Material for this exercise: Begin

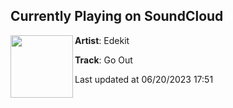## Currently Playing on SoundCloud

[<img align="left" width="100" src="https://i1.sndcdn.com/artworks-YJI2ST2YzwXkui1A-NgzmoA-t500x500.jpg">](https://soundcloud.com/edekit/go-out)

**Artist**: Edekit 

**Track**: Go Out

Last updated at 06/20/2023 17:51
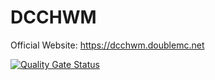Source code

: # DCCHWM

Official Website: https://dcchwm.doublemc.net

[![Quality Gate Status](https://sonarcloud.io/api/project_badges/measure?project=SleepyStew_DCCHWM&metric=alert_status)](https://sonarcloud.io/summary/new_code?id=SleepyStew_DCCHWM)

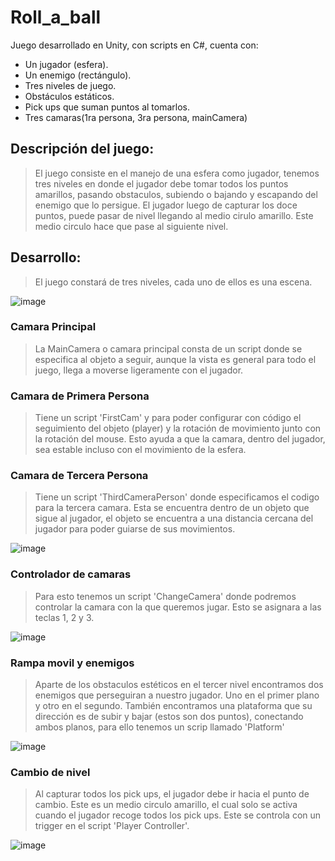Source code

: # Roll_a_ball
Juego desarrollado en Unity, con scripts en C#, cuenta con:

- Un jugador (esfera).
- Un enemigo (rectángulo).
- Tres niveles de juego.
- Obstáculos estáticos.
- Pick ups que suman puntos al tomarlos.
- Tres camaras(1ra persona, 3ra persona, mainCamera)

## Descripción del juego:

> El juego consiste en el manejo de una esfera como jugador, 
> tenemos tres niveles en donde el jugador debe tomar todos los puntos amarillos,
> pasando obstaculos, subiendo o bajando y
> escapando del enemigo que lo persigue.
> El jugador luego de capturar los doce puntos, puede pasar de nivel llegando al medio cirulo amarillo.
> Este medio circulo hace que pase al siguiente nivel.

## Desarrollo:
> El juego constará de tres niveles, cada uno de ellos es una escena. 

![image](https://github.com/user-attachments/assets/489fac70-ae7c-4d23-bd74-0be2de2b0754)

### Camara Principal
> La MainCamera o camara principal consta de un script donde se especifica al objeto a seguir, aunque la vista es general para todo el juego,
> llega a moverse ligeramente con el jugador.

### Camara de Primera Persona
> Tiene un script 'FirstCam' y para poder configurar con código el seguimiento del objeto (player) y la rotación de movimiento junto con la rotación del mouse.
> Esto ayuda a que la camara, dentro del jugador, sea estable incluso con el movimiento de la esfera.

### Camara de Tercera Persona
> Tiene un script 'ThirdCameraPerson' donde especificamos el codigo para la tercera camara.
> Esta se encuentra dentro de un objeto que sigue al jugador, el objeto se encuentra a una distancia cercana del jugador para poder guiarse de sus movimientos.

![image](https://github.com/user-attachments/assets/2b997583-447e-47b3-a9f7-22b96b75771a)

### Controlador de camaras
> Para esto tenemos un script 'ChangeCamera' donde podremos controlar la camara con la que queremos jugar.
> Esto se asignara a las teclas 1, 2 y 3.

![image](https://github.com/user-attachments/assets/f1671b3e-e621-4153-ab6d-30805c05d4e0)

### Rampa movil y enemigos
> Aparte de los obstaculos estéticos en el tercer nivel encontramos dos enemigos que perseguiran
> a nuestro jugador. Uno en el primer plano y otro en el segundo.
> También encontramos una plataforma que su dirección es de subir y bajar (estos son dos puntos), conectando ambos planos, para ello tenemos un scrip
> llamado 'Platform'

![image](https://github.com/user-attachments/assets/b6720be9-7b30-4cd8-9945-485bbd28b9ea)

### Cambio de nivel
> Al capturar todos los pick ups, el jugador debe ir hacia el punto de cambio. Este es un medio circulo amarillo, el cual solo se activa cuando el jugador recoge todos los pick ups.
> Este se controla con un trigger en el script 'Player Controller'.

![image](https://github.com/user-attachments/assets/53362856-e709-4007-be9a-4a8efe19aa1b)
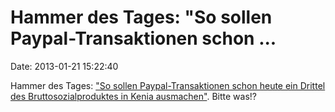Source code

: Hammer des Tages: \"So sollen Paypal-Transaktionen schon \...
=============================================================

Date: 2013-01-21 15:22:40

Hammer des Tages: [\"So sollen Paypal-Transaktionen schon heute ein
Drittel des Bruttosozialproduktes in Kenia
ausmachen\"](http://www.heise.de/-1788413). Bitte was!?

Material for this exercise: End

What you will do: Leave the images out and print each entry exactly.

Answer to this task:
## Currently Playing on SoundCloud

[<img align="left" width="100" src="https://i1.sndcdn.com/artworks-YJI2ST2YzwXkui1A-NgzmoA-t500x500.jpg">](https://soundcloud.com/edekit/go-out)

**Artist**: Edekit 

**Track**: Go Out

Last updated at 06/20/2023 17:51
Source code

: # DCCHWM

Official Website: https://dcchwm.doublemc.net

[![Quality Gate Status](https://sonarcloud.io/api/project_badges/measure?project=SleepyStew_DCCHWM&metric=alert_status)](https://sonarcloud.io/summary/new_code?id=SleepyStew_DCCHWM)

Source code

: # Roll_a_ball
Juego desarrollado en Unity, con scripts en C#, cuenta con:

- Un jugador (esfera).
- Un enemigo (rectángulo).
- Tres niveles de juego.
- Obstáculos estáticos.
- Pick ups que suman puntos al tomarlos.
- Tres camaras(1ra persona, 3ra persona, mainCamera)

## Descripción del juego:

> El juego consiste en el manejo de una esfera como jugador, 
> tenemos tres niveles en donde el jugador debe tomar todos los puntos amarillos,
> pasando obstaculos, subiendo o bajando y
> escapando del enemigo que lo persigue.
> El jugador luego de capturar los doce puntos, puede pasar de nivel llegando al medio cirulo amarillo.
> Este medio circulo hace que pase al siguiente nivel.

## Desarrollo:
> El juego constará de tres niveles, cada uno de ellos es una escena. 

![image](https://github.com/user-attachments/assets/489fac70-ae7c-4d23-bd74-0be2de2b0754)

### Camara Principal
> La MainCamera o camara principal consta de un script donde se especifica al objeto a seguir, aunque la vista es general para todo el juego,
> llega a moverse ligeramente con el jugador.

### Camara de Primera Persona
> Tiene un script 'FirstCam' y para poder configurar con código el seguimiento del objeto (player) y la rotación de movimiento junto con la rotación del mouse.
> Esto ayuda a que la camara, dentro del jugador, sea estable incluso con el movimiento de la esfera.

### Camara de Tercera Persona
> Tiene un script 'ThirdCameraPerson' donde especificamos el codigo para la tercera camara.
> Esta se encuentra dentro de un objeto que sigue al jugador, el objeto se encuentra a una distancia cercana del jugador para poder guiarse de sus movimientos.

![image](https://github.com/user-attachments/assets/2b997583-447e-47b3-a9f7-22b96b75771a)

### Controlador de camaras
> Para esto tenemos un script 'ChangeCamera' donde podremos controlar la camara con la que queremos jugar.
> Esto se asignara a las teclas 1, 2 y 3.

![image](https://github.com/user-attachments/assets/f1671b3e-e621-4153-ab6d-30805c05d4e0)

### Rampa movil y enemigos
> Aparte de los obstaculos estéticos en el tercer nivel encontramos dos enemigos que perseguiran
> a nuestro jugador. Uno en el primer plano y otro en el segundo.
> También encontramos una plataforma que su dirección es de subir y bajar (estos son dos puntos), conectando ambos planos, para ello tenemos un scrip
> llamado 'Platform'

![image](https://github.com/user-attachments/assets/b6720be9-7b30-4cd8-9945-485bbd28b9ea)

### Cambio de nivel
> Al capturar todos los pick ups, el jugador debe ir hacia el punto de cambio. Este es un medio circulo amarillo, el cual solo se activa cuando el jugador recoge todos los pick ups.
> Este se controla con un trigger en el script 'Player Controller'.

![image](https://github.com/user-attachments/assets/53362856-e709-4007-be9a-4a8efe19aa1b)
Source code

: Hammer des Tages: \"So sollen Paypal-Transaktionen schon \...
=============================================================

Date: 2013-01-21 15:22:40

Hammer des Tages: [\"So sollen Paypal-Transaktionen schon heute ein
Drittel des Bruttosozialproduktes in Kenia
ausmachen\"](http://www.heise.de/-1788413). Bitte was!?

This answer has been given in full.